Chaos and risk in the ICU
Choi is not sure whether he’ll apply for the expedited license, which would enable him to administer medications instead of relying upon a staff nurse to fulfill that duty. He wants to watch how the pandemic develops before he makes a decision.
The MSU College of Nursing, he said, has “prepared us well” to step up to the challenge by offering lessons not just on nursing, but also on leadership. Choi also benefited from his externship at Ascension, where he learned to care for direly ill patients.
Before the pandemic hit, he already knew how to monitor patients’ medicines, create care plans and provide reports for the respiratory therapists, speech pathologists and other medical professionals overseeing the patients’ recovery.
Still, no amount of clinical work alongside seasoned professionals compares to a shift in a COVID unit.
“There’s increased patient loads, there’s staff shortages, there’s not enough ICU beds,” Choi said. “It’s chaotic.”

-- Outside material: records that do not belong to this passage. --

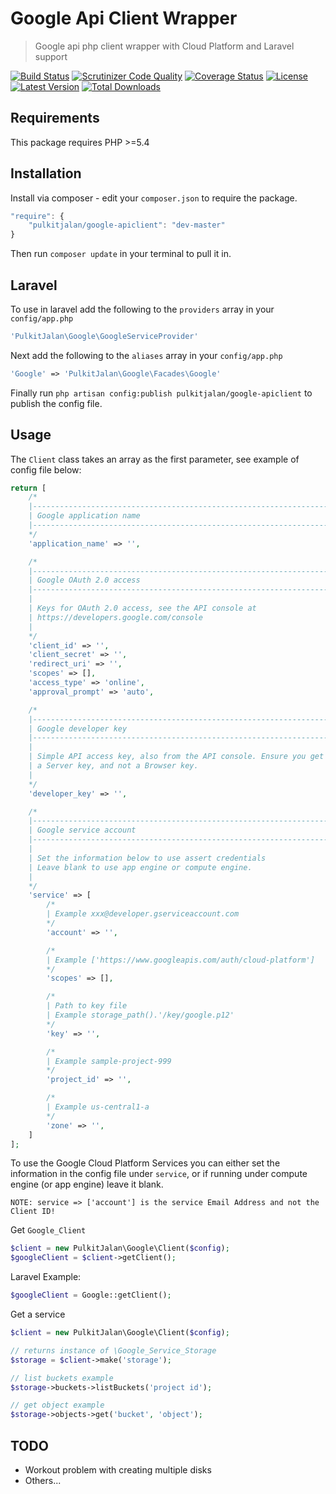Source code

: Google Api Client Wrapper
=========

> Google api php client wrapper with Cloud Platform and Laravel support

[![Build Status](http://img.shields.io/travis/pulkitjalan/google-apiclient.svg?style=flat-square)](https://travis-ci.org/pulkitjalan/google-apiclient)
[![Scrutinizer Code Quality](http://img.shields.io/scrutinizer/g/pulkitjalan/google-apiclient/master.svg?style=flat-square)](https://scrutinizer-ci.com/g/pulkitjalan/google-apiclient/)
[![Coverage Status](https://img.shields.io/scrutinizer/coverage/g/pulkitjalan/google-apiclient/master.svg?style=flat-square)](https://scrutinizer-ci.com/g/pulkitjalan/google-apiclient/code-structure/master)
[![License](http://img.shields.io/badge/license-MIT-brightgreen.svg?style=flat-square)](http://www.opensource.org/licenses/MIT)
[![Latest Version](http://img.shields.io/packagist/v/pulkitjalan/google-apiclient.svg?style=flat-square)](https://packagist.org/packages/pulkitjalan/google-apiclient)
[![Total Downloads](https://img.shields.io/packagist/dt/pulkitjalan/google-apiclient.svg?style=flat-square)](https://packagist.org/packages/pulkitjalan/google-apiclient)

## Requirements

This package requires PHP >=5.4

## Installation

Install via composer - edit your `composer.json` to require the package.

```js
"require": {
    "pulkitjalan/google-apiclient": "dev-master"
}
```

Then run `composer update` in your terminal to pull it in.

## Laravel

To use in laravel add the following to the `providers` array in your `config/app.php`

```php
'PulkitJalan\Google\GoogleServiceProvider'
```

Next add the following to the `aliases` array in your `config/app.php`

```php
'Google' => 'PulkitJalan\Google\Facades\Google'
```

Finally run `php artisan config:publish pulkitjalan/google-apiclient` to publish the config file.

## Usage

The `Client` class takes an array as the first parameter, see example of config file below:

```php
return [
    /*
    |----------------------------------------------------------------------------
    | Google application name
    |----------------------------------------------------------------------------
    */
    'application_name' => '',

    /*
    |----------------------------------------------------------------------------
    | Google OAuth 2.0 access
    |----------------------------------------------------------------------------
    |
    | Keys for OAuth 2.0 access, see the API console at
    | https://developers.google.com/console
    |
    */
    'client_id' => '',
    'client_secret' => '',
    'redirect_uri' => '',
    'scopes' => [],
    'access_type' => 'online',
    'approval_prompt' => 'auto',

    /*
    |----------------------------------------------------------------------------
    | Google developer key
    |----------------------------------------------------------------------------
    |
    | Simple API access key, also from the API console. Ensure you get
    | a Server key, and not a Browser key.
    |
    */
    'developer_key' => '',

    /*
    |----------------------------------------------------------------------------
    | Google service account
    |----------------------------------------------------------------------------
    |
    | Set the information below to use assert credentials
    | Leave blank to use app engine or compute engine.
    |
    */
    'service' => [
        /*
        | Example xxx@developer.gserviceaccount.com
        */
        'account' => '',

        /*
        | Example ['https://www.googleapis.com/auth/cloud-platform']
        */
        'scopes' => [],

        /*
        | Path to key file
        | Example storage_path().'/key/google.p12'
        */
        'key' => '',

        /*
        | Example sample-project-999
        */
        'project_id' => '',

        /*
        | Example us-central1-a
        */
        'zone' => '',
    ]
];
```

To use the Google Cloud Platform Services you can either set the information in the config file under `service`, or if running under compute engine (or app engine) leave it blank.

`NOTE: service => ['account'] is the service Email Address and not the Client ID!`

Get `Google_Client`
```php
$client = new PulkitJalan\Google\Client($config);
$googleClient = $client->getClient();
```

Laravel Example:
```php
$googleClient = Google::getClient();
```

Get a service
```php
$client = new PulkitJalan\Google\Client($config);

// returns instance of \Google_Service_Storage
$storage = $client->make('storage');

// list buckets example
$storage->buckets->listBuckets('project id');

// get object example
$storage->objects->get('bucket', 'object');
```

## TODO

- Workout problem with creating multiple disks
- Others...
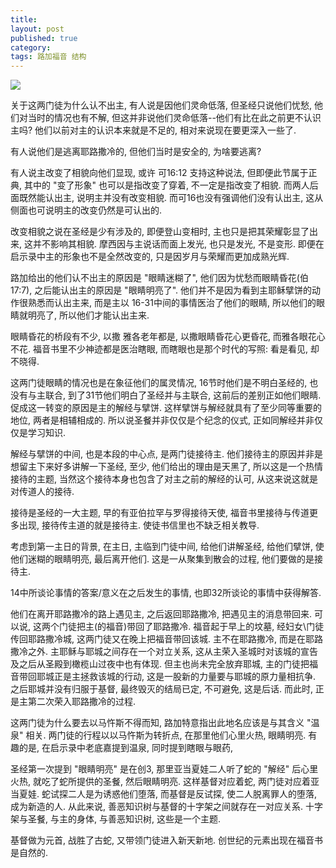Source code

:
 ```yaml
---
title:
layout: post
published: true
category:
tags: 路加福音 结构
---
```


![](/img/lk24-2.png)

关于这两门徒为什么认不出主, 有人说是因他们灵命低落, 但圣经只说他们忧愁, 他们对当时的情况也有不解, 但这并非说他们灵命低落--他们有比在此之前更不认识主吗? 他们以前对主的认识本来就是不足的, 相对来说现在要更深入一些了.

有人说他们是逃离耶路撒冷的, 但他们当时是安全的, 为啥要逃离?

有人说主改变了相貌向他们显现, 或许 可16:12 支持这种说法, 但即便此节属于正典, 其中的 "变了形象" 也可以是指改变了穿着, 不一定是指改变了相貌. 而两人后面既然能认出主, 说明主并没有改变相貌. 而可16也没有强调他们没有认出主, 这从侧面也可说明主的改变仍然是可认出的.

改变相貌之说在圣经是少有涉及的, 即便登山变相时, 主也只是把其荣耀彰显了出来, 这并不影响其相貌. 摩西因与主说话而面上发光, 也只是发光, 不是变形. 即便在启示录中主的形象也不是全然改变的, 只是因岁月与荣耀而更加成熟光辉.

路加给出的他们认不出主的原因是 "眼睛迷糊了", 他们因为忧愁而眼睛昏花(伯17:7),  之后能认出主的原因是 "眼睛明亮了". 他们并不是因为看到主耶稣擘饼的动作很熟悉而认出主来, 而是主以 16-31中间的事情医治了他们的眼睛, 所以他们的眼睛就明亮了, 所以他们才能认出主来.

眼睛昏花的桥段有不少, 以撒 雅各老年都是, 以撒眼睛昏花心更昏花, 而雅各眼花心不花. 福音书里不少神迹都是医治瞎眼, 而瞎眼也是那个时代的写照: 看是看见, 却不晓得.

这两门徒眼睛的情况也是在象征他们的属灵情况, 16节时他们是不明白圣经的, 也没有与主联合, 到了31节他们明白了圣经并与主联合, 这前后的差别正如他们眼睛.  促成这一转变的原因是主的解经与擘饼. 这样擘饼与解经就具有了至少同等重要的地位, 两者是相辅相成的. 所以说圣餐并非仅仅是个纪念的仪式, 正如同解经并非仅仅是学习知识.

解经与擘饼的中间, 也是本段的中心点, 是两门徒接待主. 他们接待主的原因并非是想留主下来好多讲解一下圣经, 至少, 他们给出的理由是天黑了, 所以这是一个热情接待的主题, 当然这个接待本身也包含了对主之前的解经的认可, 从这来说这就是对传道人的接待.

接待是圣经的一大主题, 早的有亚伯拉罕与罗得接待天使, 福音书里接待与传道更多出现, 接待传主道的就是接待主. 使徒书信里也不缺乏相关教导.

考虑到第一主日的背景, 在主日, 主临到门徒中间, 给他们讲解圣经, 给他们擘饼, 使他们迷糊的眼睛明亮, 最后离开他们. 这是一从聚集到散会的过程, 他们要做的是接待主.

14中所谈论事情的答案/意义在之后发生的事情, 也即32所谈论的事情中获得解答.

他们在离开耶路撒冷的路上遇见主, 之后返回耶路撒冷, 把遇见主的消息带回来. 可以说, 这两个门徒把主(的福音)带回了耶路撒冷. 福音起于早上的坟墓, 经妇女\门徒传回耶路撒冷城, 这两门徒又在晚上把福音带回该城. 主不在耶路撒冷, 而是在耶路撒冷之外. 主耶稣与耶城之间存在一个对立关系, 这从主荣入圣城时对该城的宣告及之后从圣殿到橄榄山过夜中也有体现. 但主也尚未完全放弃耶城, 主的门徒把福音带回耶城正是主拯救该城的行动, 这是一股新的力量要与耶城的原力量相抗争. 之后耶城并没有归服于基督, 最终毁灭的结局已定, 不可避免, 这是后话. 而此时, 正是主第二次荣入耶路撒冷的过程.

这两门徒为什么要去以马忤斯不得而知, 路加特意指出此地名应该是与其含义 "温泉" 相关. 两门徒的行程以以马忤斯为转折点, 在那里他们心里火热, 眼睛明亮. 有趣的是, 在启示录中老底嘉提到温泉, 同时提到瞎眼与眼药,

圣经第一次提到 "眼睛明亮" 是在创3, 那里亚当夏娃二人听了蛇的 "解经" 后心里火热, 就吃了蛇所提供的圣餐, 然后眼睛明亮. 这样基督对应着蛇, 两门徒对应着亚当夏娃. 蛇试探二人是为诱惑他们堕落, 而基督是反试探, 使二人脱离罪人的堕落, 成为新造的人. 从此来说, 善恶知识树与基督的十字架之间就存在一对应关系. 十字架与圣餐, 与主的身体, 与善恶知识树, 这些是一个主题.

基督做为元首, 战胜了古蛇, 又带领门徒进入新天新地. 创世纪的元素出现在福音书是自然的.
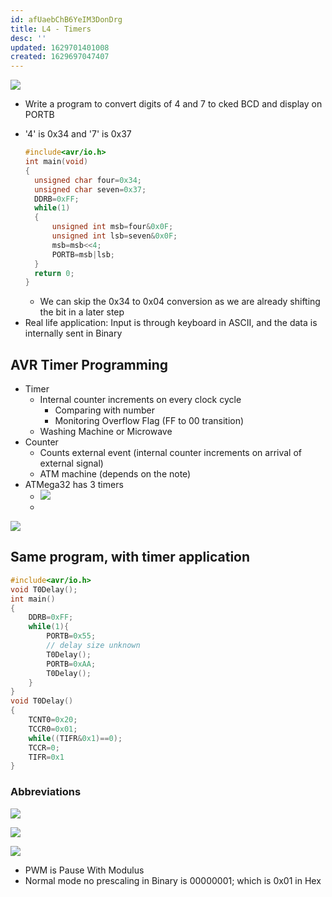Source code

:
 ```yaml
---
id: afUaebChB6YeIM3DonDrg
title: L4 - Timers
desc: ''
updated: 1629701401008
created: 1629697047407
---
```


![](/assets/images/2021-08-23-11-14-19.png)

- Write a program to convert digits of 4 and 7 to cked BCD and display on PORTB
* '4' is 0x34 and '7' is 0x37 
  ```c
  #include<avr/io.h>
  int main(void)
  {
    unsigned char four=0x34;
    unsigned char seven=0x37;
    DDRB=0xFF;
    while(1)
    {
        unsigned int msb=four&0x0F;
        unsigned int lsb=seven&0x0F;
        msb=msb<<4;
        PORTB=msb|lsb;
    }  
    return 0;
  }
  ```
  * We can skip the 0x34 to 0x04 conversion as we are already shifting the bit in a later step
* Real life application: Input is through keyboard in ASCII, and the data is internally sent in Binary 
## AVR Timer Programming
* Timer 
  * Internal counter increments on every clock cycle 
    * Comparing with number 
    * Monitoring Overflow Flag (FF to 00 transition)
  * Washing Machine or Microwave
* Counter
  * Counts external event (internal counter increments on arrival of external signal)
  * ATM machine (depends on the note)
* ATMega32 has 3 timers
  * ![](/assets/images/2021-08-23-11-47-03.png)
  * 
![](/assets/images/2021-08-23-11-51-13.png)

## Same program, with timer application
```c
#include<avr/io.h>
void T0Delay();
int main()
{
    DDRB=0xFF;
    while(1){
        PORTB=0x55;
        // delay size unknown
        T0Delay(); 
        PORTB=0xAA;
        T0Delay();
    }
}
void T0Delay()
{
    TCNT0=0x20;
    TCCR0=0x01;
    while((TIFR&0x1)==0);
    TCCR=0;
    TIFR=0x1
}
```
### Abbreviations
![](/assets/images/2021-08-23-11-57-52.png)

![](/assets/images/2021-08-23-12-04-53.png)

![](/assets/images/2021-08-23-12-07-54.png)
* PWM is Pause With Modulus 
* Normal mode no prescaling in Binary is 00000001; which is 0x01 in Hex
 
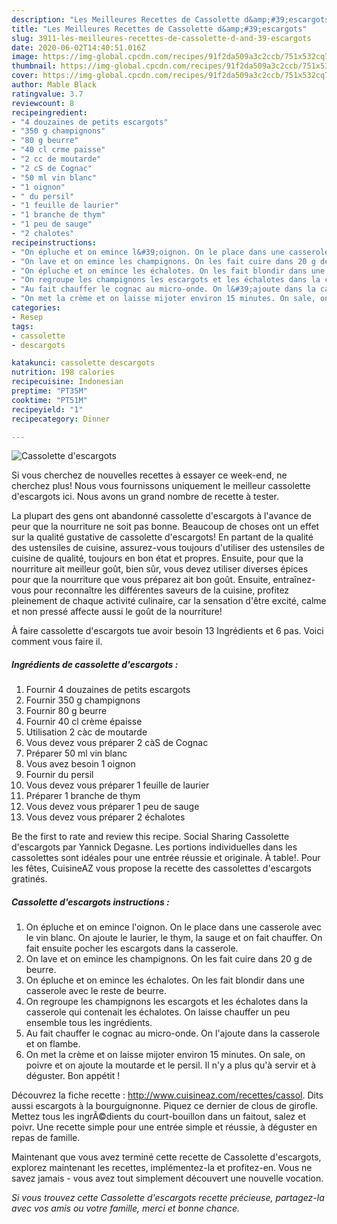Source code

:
 ```yaml
---
description: "Les Meilleures Recettes de Cassolette d&amp;#39;escargots"
title: "Les Meilleures Recettes de Cassolette d&amp;#39;escargots"
slug: 3911-les-meilleures-recettes-de-cassolette-d-and-39-escargots
date: 2020-06-02T14:40:51.016Z
image: https://img-global.cpcdn.com/recipes/91f2da509a3c2ccb/751x532cq70/cassolette-descargots-photo-principale-de-la-recette.jpg
thumbnail: https://img-global.cpcdn.com/recipes/91f2da509a3c2ccb/751x532cq70/cassolette-descargots-photo-principale-de-la-recette.jpg
cover: https://img-global.cpcdn.com/recipes/91f2da509a3c2ccb/751x532cq70/cassolette-descargots-photo-principale-de-la-recette.jpg
author: Mable Black
ratingvalue: 3.7
reviewcount: 8
recipeingredient:
- "4 douzaines de petits escargots"
- "350 g champignons"
- "80 g beurre"
- "40 cl crme paisse"
- "2 cc de moutarde"
- "2 cS de Cognac"
- "50 ml vin blanc"
- "1 oignon"
- " du persil"
- "1 feuille de laurier"
- "1 branche de thym"
- "1 peu de sauge"
- "2 chalotes"
recipeinstructions:
- "On épluche et on emince l&#39;oignon. On le place dans une casserole avec le vin blanc. On ajoute le laurier, le thym, la sauge et on fait chauffer. On fait ensuite pocher les escargots dans la casserole."
- "On lave et on emince les champignons. On les fait cuire dans 20 g de beurre."
- "On épluche et on emince les échalotes. On les fait blondir dans une casserole avec le reste de beurre."
- "On regroupe les champignons les escargots et les échalotes dans la casserole qui contenait les échalotes. On laisse chauffer un peu ensemble tous les ingrédients."
- "Au fait chauffer le cognac au micro-onde. On l&#39;ajoute dans la casserole et on flambe."
- "On met la crème et on laisse mijoter environ 15 minutes. On sale, on poivre et on ajoute la moutarde et le persil. Il n&#39;y a plus qu&#39;à servir et à déguster. Bon appétit !"
categories:
- Resep
tags:
- cassolette
- descargots

katakunci: cassolette descargots 
nutrition: 198 calories
recipecuisine: Indonesian
preptime: "PT35M"
cooktime: "PT51M"
recipeyield: "1"
recipecategory: Dinner

---
```



![Cassolette d&#39;escargots](https://img-global.cpcdn.com/recipes/91f2da509a3c2ccb/751x532cq70/cassolette-descargots-photo-principale-de-la-recette.jpg)

Si vous cherchez de nouvelles recettes à essayer ce week-end, ne cherchez plus! Nous vous fournissons uniquement le meilleur cassolette d&#39;escargots ici. Nous avons un grand nombre de recette à tester.

La plupart des gens ont abandonné cassolette d&#39;escargots à l'avance de peur que la nourriture ne soit pas bonne. Beaucoup de choses ont un effet sur la qualité gustative de cassolette d&#39;escargots! En partant de la qualité des ustensiles de cuisine, assurez-vous toujours d'utiliser des ustensiles de cuisine de qualité, toujours en bon état et propres. Ensuite, pour que la nourriture ait meilleur goût, bien sûr, vous devez utiliser diverses épices pour que la nourriture que vous préparez ait bon goût. Ensuite, entraînez-vous pour reconnaître les différentes saveurs de la cuisine, profitez pleinement de chaque activité culinaire, car la sensation d'être excité, calme et non pressé affecte aussi le goût de la nourriture!

<!--inarticleads1-->

À faire cassolette d&#39;escargots tue avoir besoin 13 Ingrédients et 6 pas. Voici comment vous faire il.

##### Ingrédients de cassolette d&#39;escargots :

1. Fournir 4 douzaines de petits escargots
1. Fournir 350 g champignons
1. Fournir 80 g beurre
1. Fournir 40 cl crème épaisse
1. Utilisation 2 càc de moutarde
1. Vous devez vous préparer 2 càS de Cognac
1. Préparer 50 ml vin blanc
1. Vous avez besoin 1 oignon
1. Fournir  du persil
1. Vous devez vous préparer 1 feuille de laurier
1. Préparer 1 branche de thym
1. Vous devez vous préparer 1 peu de sauge
1. Vous devez vous préparer 2 échalotes


Be the first to rate and review this recipe. Social Sharing Cassolette d&#39;escargots par Yannick Degasne. Les portions individuelles dans les cassolettes sont idéales pour une entrée réussie et originale. À table!. Pour les fêtes, CuisineAZ vous propose la recette des cassolettes d&#39;escargots gratinés. 

<!--inarticleads2-->

##### Cassolette d&#39;escargots instructions :

1. On épluche et on emince l&#39;oignon. On le place dans une casserole avec le vin blanc. On ajoute le laurier, le thym, la sauge et on fait chauffer. On fait ensuite pocher les escargots dans la casserole.
1. On lave et on emince les champignons. On les fait cuire dans 20 g de beurre.
1. On épluche et on emince les échalotes. On les fait blondir dans une casserole avec le reste de beurre.
1. On regroupe les champignons les escargots et les échalotes dans la casserole qui contenait les échalotes. On laisse chauffer un peu ensemble tous les ingrédients.
1. Au fait chauffer le cognac au micro-onde. On l&#39;ajoute dans la casserole et on flambe.
1. On met la crème et on laisse mijoter environ 15 minutes. On sale, on poivre et on ajoute la moutarde et le persil. Il n&#39;y a plus qu&#39;à servir et à déguster. Bon appétit !


Découvrez la fiche recette : http://www.cuisineaz.com/recettes/cassol. Dits aussi escargots à la bourguignonne. Piquez ce dernier de clous de girofle. Mettez tous les ingrÃ©dients du court-bouillon dans un faitout, salez et poivr. Une recette simple pour une entrée simple et réussie, à déguster en repas de famille. 

<!--inarticleads1-->

<p>
Maintenant que vous avez terminé cette recette de Cassolette d&#39;escargots, explorez maintenant les recettes, implémentez-la et profitez-en. Vous ne savez jamais - vous avez tout simplement découvert une nouvelle vocation.
</p>

<p>
<i>Si vous trouvez cette Cassolette d&#39;escargots recette précieuse, partagez-la avec vos amis ou votre famille, merci et bonne chance.</i>
</p>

A lot of us are realizing that even though this isn't how we exactly envisioned our graduation flow to look, we have a unique knowledge and skill set that is needed right now. It's our duty to step up.
Choi and his colleagues have learned to “cluster” their care, he said, limiting contact with contagious patients by going into their room only a few times a day to carry out a laundry list of tasks all at once. Under different circumstances, they would visit a patient 20 or more times a day. But with COVID patients, every trip to the bedside requires a laborious process to “gown up” with masks and other protective equipment to protect them from infection.
Because supplies are thin, Choi and his partner leave a gown in each patient’s room, reusing it each time they enter. They keep their mask on all day to protect them from any virus that may be lingering in the air in hallways and common areas.
Still, Choi said, “it’s never 100 percent.”
“The more times you’re in there and exposed to the virus, the more opportunity it has to affect you.”
At 22, with an athlete’s physical fitness level and no known health issues, Choi has little risk of developing serious complications from COVID-19 if he catches it. Many of his colleagues are older. Some have underlying health complications that could cause dire complications if they get the virus. So Choi sees his work on the front lines as a service not only to his patients, but to his colleagues.
If his presence in the ICU can allow higher-risk colleagues to spend slightly less time exposed to the virus, “I think it’s my duty as someone younger to be able to step in.”
“A lot of us are realizing that even though this isn’t how we exactly envisioned our graduation flow to look, we have a unique knowledge and skill set that is needed right now,” Choi said. “It's our duty to step up.”